== Work item ==
Find the line containing "If you are willing" in the listing below. Repeat it exactly, along with each following line up to and including the one containing "- Changed: follow change stylelint-order to v0.4.3".

== Provided data ==

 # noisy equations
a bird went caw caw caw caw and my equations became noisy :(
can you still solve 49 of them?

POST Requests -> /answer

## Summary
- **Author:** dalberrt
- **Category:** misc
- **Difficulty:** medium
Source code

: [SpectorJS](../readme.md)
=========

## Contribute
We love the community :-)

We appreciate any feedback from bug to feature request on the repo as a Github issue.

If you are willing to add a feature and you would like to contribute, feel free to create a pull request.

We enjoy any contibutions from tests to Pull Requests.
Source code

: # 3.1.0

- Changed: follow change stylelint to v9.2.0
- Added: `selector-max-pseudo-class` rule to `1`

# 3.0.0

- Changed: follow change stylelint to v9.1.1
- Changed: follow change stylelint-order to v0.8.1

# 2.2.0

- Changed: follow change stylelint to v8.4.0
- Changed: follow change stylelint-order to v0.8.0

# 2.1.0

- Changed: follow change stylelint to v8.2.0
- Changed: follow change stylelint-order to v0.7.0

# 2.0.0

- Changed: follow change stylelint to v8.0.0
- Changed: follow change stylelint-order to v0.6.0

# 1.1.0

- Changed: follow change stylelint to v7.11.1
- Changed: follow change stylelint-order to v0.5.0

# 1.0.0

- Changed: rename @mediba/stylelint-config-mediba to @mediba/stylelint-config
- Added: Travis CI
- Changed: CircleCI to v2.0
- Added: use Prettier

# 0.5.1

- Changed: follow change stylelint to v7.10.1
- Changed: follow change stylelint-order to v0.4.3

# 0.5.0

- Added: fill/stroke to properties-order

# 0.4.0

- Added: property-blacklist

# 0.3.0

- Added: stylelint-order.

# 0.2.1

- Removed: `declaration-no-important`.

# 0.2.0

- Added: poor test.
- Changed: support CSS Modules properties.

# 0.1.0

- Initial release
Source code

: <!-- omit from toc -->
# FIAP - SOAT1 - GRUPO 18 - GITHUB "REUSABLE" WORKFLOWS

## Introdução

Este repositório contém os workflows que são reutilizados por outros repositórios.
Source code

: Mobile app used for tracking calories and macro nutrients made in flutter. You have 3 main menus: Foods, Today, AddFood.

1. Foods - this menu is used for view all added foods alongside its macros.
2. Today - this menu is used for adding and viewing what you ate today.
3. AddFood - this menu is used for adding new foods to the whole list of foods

== Answer for the task ==
If you are willing to add a feature and you would like to contribute, feel free to create a pull request.

We enjoy any contibutions from tests to Pull Requests.
Source code

: # 3.1.0

- Changed: follow change stylelint to v9.2.0
- Added: `selector-max-pseudo-class` rule to `1`

# 3.0.0

- Changed: follow change stylelint to v9.1.1
- Changed: follow change stylelint-order to v0.8.1

# 2.2.0

- Changed: follow change stylelint to v8.4.0
- Changed: follow change stylelint-order to v0.8.0

# 2.1.0

- Changed: follow change stylelint to v8.2.0
- Changed: follow change stylelint-order to v0.7.0

# 2.0.0

- Changed: follow change stylelint to v8.0.0
- Changed: follow change stylelint-order to v0.6.0

# 1.1.0

- Changed: follow change stylelint to v7.11.1
- Changed: follow change stylelint-order to v0.5.0

# 1.0.0

- Changed: rename @mediba/stylelint-config-mediba to @mediba/stylelint-config
- Added: Travis CI
- Changed: CircleCI to v2.0
- Added: use Prettier

# 0.5.1

- Changed: follow change stylelint to v7.10.1
- Changed: follow change stylelint-order to v0.4.3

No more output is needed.